By: PATRICK J. KELLY & LUIS G. RESÉNDIZ

February 2006

I.  Mortgages on Mexican Real Estate, Foreclosures and Available Remedies

Lenders offering mortgages to U.S. borrowers for purposes of purchasing or refinancing real estate in Mexico will only do so if they have reasonable assurances that they have adequate remedies in the event the borrower defaults in payment, and that those remedies are enforceable under Mexican law. In other words, lenders using real estate in Mexico as collateral for loans want to make sure that they can foreclose, recover and resell the real estate to satisfy the loan in the event that the borrower fails to comply with the terms of the loan. The purchase, sale, transfer or foreclosure of Mexican real estate is subject to Mexican law. Lenders cannot rely on enforcing a mortgage on Mexican real estate through the use of laws and/or courts in the United States.

Until recently, foreigners purchasing real estate in Mexico had to finance their purchases out of personal asset or borrow against U.S. based assets. The lenders did not rely upon the Mexican real estate as collateral for the loan.

There are two methods currently used in Mexico to secure mortgage lending. The first involves having the debtor execute a mortgage on the real estate.

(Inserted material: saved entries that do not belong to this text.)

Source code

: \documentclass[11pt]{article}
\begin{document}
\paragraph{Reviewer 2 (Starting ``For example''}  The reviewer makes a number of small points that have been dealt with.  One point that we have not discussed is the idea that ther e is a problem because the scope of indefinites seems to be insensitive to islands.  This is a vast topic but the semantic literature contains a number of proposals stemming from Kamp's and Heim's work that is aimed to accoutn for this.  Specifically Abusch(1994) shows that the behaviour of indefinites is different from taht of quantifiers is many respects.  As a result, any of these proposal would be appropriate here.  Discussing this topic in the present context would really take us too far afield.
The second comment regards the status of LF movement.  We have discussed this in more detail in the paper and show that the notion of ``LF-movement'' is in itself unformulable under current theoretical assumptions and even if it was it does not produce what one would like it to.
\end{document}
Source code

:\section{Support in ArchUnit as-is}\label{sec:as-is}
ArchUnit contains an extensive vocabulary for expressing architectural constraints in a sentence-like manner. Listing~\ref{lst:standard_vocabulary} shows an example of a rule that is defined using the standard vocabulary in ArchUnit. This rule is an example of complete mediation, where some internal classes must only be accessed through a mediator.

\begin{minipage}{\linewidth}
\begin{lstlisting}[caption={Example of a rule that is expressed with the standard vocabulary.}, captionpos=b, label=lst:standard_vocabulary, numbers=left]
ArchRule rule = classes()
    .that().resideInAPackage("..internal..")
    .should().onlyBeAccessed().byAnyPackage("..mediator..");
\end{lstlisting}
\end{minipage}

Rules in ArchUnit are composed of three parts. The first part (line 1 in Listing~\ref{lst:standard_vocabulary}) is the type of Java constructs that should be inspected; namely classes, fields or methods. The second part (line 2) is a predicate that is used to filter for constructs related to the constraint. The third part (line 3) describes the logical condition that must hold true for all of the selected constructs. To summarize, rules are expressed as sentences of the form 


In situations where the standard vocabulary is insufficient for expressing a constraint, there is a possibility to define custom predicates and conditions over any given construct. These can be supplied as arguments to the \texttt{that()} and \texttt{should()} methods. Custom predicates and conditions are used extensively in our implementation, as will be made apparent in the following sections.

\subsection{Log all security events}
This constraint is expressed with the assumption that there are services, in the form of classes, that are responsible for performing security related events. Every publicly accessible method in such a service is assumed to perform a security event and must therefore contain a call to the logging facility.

The mortgage is entered into pursuant to Mexican law,  executed in a public instrument in front of a Mexican Notary Public and is recorded in the public registry of property where the real estate is located. The execution of the mortgage in a public instrument limits the borrower’s defenses with respect to the validity of the instruments and its recording and puts the public on notice that the debt constitutes a lien on the real estate.

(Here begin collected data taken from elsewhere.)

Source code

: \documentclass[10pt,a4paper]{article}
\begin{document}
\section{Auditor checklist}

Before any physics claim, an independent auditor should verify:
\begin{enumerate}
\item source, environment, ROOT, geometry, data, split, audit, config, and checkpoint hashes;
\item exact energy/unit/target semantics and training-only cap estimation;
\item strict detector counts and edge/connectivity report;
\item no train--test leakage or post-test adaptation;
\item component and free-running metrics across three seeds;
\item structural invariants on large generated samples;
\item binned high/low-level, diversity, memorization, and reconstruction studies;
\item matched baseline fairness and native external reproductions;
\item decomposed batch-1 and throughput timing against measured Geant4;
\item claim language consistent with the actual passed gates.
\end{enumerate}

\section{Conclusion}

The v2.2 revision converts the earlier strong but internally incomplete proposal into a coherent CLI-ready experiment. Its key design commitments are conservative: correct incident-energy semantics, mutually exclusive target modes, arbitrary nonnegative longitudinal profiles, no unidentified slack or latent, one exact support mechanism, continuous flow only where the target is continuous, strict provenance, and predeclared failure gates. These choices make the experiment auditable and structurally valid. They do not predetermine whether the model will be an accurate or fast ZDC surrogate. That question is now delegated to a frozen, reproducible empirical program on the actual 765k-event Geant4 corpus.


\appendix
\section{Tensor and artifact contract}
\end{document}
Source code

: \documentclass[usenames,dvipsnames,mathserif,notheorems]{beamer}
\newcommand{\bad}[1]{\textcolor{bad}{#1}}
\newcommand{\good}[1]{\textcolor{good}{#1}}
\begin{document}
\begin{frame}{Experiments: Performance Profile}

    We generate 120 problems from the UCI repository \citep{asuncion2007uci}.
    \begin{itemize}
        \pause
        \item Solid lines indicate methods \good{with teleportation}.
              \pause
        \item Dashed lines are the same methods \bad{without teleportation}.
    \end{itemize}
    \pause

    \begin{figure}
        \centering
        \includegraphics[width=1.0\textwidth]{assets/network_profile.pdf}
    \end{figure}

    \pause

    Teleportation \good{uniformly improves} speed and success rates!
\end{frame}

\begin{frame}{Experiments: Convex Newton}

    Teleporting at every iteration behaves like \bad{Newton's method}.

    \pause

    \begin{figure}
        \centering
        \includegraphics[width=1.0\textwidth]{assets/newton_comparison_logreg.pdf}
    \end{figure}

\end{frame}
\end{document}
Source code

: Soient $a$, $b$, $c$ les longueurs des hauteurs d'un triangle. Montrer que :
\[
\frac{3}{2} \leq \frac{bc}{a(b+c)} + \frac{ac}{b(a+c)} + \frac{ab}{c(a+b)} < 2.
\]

The second method used to secure credit extended to purchase Mexican real estate is to require the borrower to enter into a Mexican trust arrangement (fideicomiso), under the terms of which, title to the real estate is held in the trust, and a Mexican financial institution acts as trustee. Under the terms of the trust, the lender and the borrowers are appointed beneficiaries. The crucial terms of the loan to the borrower are incorporated in the trust document, as is the actual title to the real estate. The trust agreement authorizes the lender as the primary beneficiary of the trust to instruct the trustee to sell or transfer the real estate to a third party (i.e. the lender or a third party purchaser) in the event of a default by the borrower in the repayment of the loan. The trustee, the lender and the borrower can negotiate the terms of default, the process for notifying the borrower of default, any opportunity to cure, and the transfer or sale of the real estate out of the trust. While the borrower may avail herself of the right to challenge the existence of an event of default by commencing a lawsuit in Mexico, the procedure available to the lender by virtue of using the trust allows the lender to have a remedy that is potentially quick, inexpensive and effective in providing for the summary transfer of title to the lender, or to a third party purchasing the property.

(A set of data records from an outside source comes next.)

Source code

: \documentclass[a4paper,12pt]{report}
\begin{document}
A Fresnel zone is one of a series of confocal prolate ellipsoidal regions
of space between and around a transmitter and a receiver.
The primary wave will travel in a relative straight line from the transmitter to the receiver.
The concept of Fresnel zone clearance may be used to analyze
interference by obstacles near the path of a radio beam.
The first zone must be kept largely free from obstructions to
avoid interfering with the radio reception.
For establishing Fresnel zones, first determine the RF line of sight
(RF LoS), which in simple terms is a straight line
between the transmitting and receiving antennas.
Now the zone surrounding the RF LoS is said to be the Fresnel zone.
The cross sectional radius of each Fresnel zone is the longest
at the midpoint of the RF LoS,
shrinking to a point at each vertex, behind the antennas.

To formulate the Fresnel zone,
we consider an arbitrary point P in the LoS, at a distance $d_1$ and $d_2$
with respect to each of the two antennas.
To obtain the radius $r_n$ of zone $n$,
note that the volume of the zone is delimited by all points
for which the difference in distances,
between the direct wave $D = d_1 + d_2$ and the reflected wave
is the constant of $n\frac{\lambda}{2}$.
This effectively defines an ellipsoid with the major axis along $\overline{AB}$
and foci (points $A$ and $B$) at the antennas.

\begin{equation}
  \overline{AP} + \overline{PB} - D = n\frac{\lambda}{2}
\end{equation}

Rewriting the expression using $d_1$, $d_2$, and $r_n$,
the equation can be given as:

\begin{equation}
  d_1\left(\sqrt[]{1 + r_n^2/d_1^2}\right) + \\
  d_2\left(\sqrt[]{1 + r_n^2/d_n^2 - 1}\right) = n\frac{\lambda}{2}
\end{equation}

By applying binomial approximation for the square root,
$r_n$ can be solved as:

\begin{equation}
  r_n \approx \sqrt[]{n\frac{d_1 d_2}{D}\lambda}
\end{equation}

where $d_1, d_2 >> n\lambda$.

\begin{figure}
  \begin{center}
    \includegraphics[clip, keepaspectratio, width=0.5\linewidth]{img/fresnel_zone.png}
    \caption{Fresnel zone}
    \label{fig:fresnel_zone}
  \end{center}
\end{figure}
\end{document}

Whether the lender chooses to require a mortgage filing in Mexico, or requires the creation of a trust, the lender will also have the borrower execute a promissory note that is subject to the laws of the U.S. jurisdiction in which the lender is located, and that is subject to enforcement in the courts of that jurisdiction. This structure allows the lender to enforce remedies with respect to the real estate in Mexico, where the real estate is located, and enforce remedies on the promissory note in the courts of the United States, if the lender elects to proceed against the note, but not the real estate. In some cases, lenders are requiring that the promissory note be secured by assets in the U.S. to secure some percentage of the loan in addition to the lender being named as the primary beneficiary under the Mexican trust.

II.  Mexican Foreign Investment and Trust Law

Pursuant to Mexico’s Constitution, foreigners cannot hold title to Mexican residential real estate located within 50 kilometers of the coast or 100 kilometers of the border (the “Restricted Zone”). However, pursuant to Mexico’s Law of Foreign Investment, foreigners can purchase residential real estate in the Restricted Zone through a trust. The trust is formed contractually between the seller (trustor), the purchaser (beneficiary) and a bank (trustee) to provide the beneficiary with beneficial use and enjoyment of the real estate for a term of 50 years. The bank trustee holds title to the real estate for the buyer’s benefit. The trust may have multiple beneficiaries and can be renewed for additional 50-year terms. The beneficiary may, through the trustee, lease, sell or transfer the real estate at any time. The trustee cannot encumber or transfer the real estate without the instruction and approval of the beneficiary. The trustee real estate is kept separated from the trustee’s other assets so creditors cannot encumber or otherwise affect the real estate. For foreigners accustomed to having direct title to real estate, this arrangement may seem suspicious, but trusts are common, have been in use for this purpose for at least 30 years, and are relatively easy to use.

The trust agreement sets forth the terms under which the trustee may take action with respect to the real estate held in the trust if the beneficiary does not comply with the terms of the trust.  In the case of a trust being used to secure a lender’s interest in the real estate, the lender simply becomes the primary beneficiary of the trust, having beneficial title to the real estate for purposes of securing the loan, while the buyer becomes the second beneficiary and has the right to have possession of, and use the real estate as long as there is no default in the terms of the loan agreement. If the buyer/debtor desires to sell or transfer the property, she must obtain the lender’s permission, which permission will not be unreasonably withheld as long as the secondary beneficiary is not in default under the loan agreement and/or the proceeds of the sale will be applied to satisfy the loan. Lenders and borrowers can incorporate into the trust agreement many of the essential terms that are present in mortgages. Once the loan is paid off, the lender and borrower amend the trust to terminate the lender’s beneficiary status and to make the borrower the primary beneficiary. Even though a trust is not required for foreigners purchasing real estate in the interior of Mexico (i.e. outside of the Restricted Zone), we recommend the lender still require that the borrower  establish the trust to secure the loan.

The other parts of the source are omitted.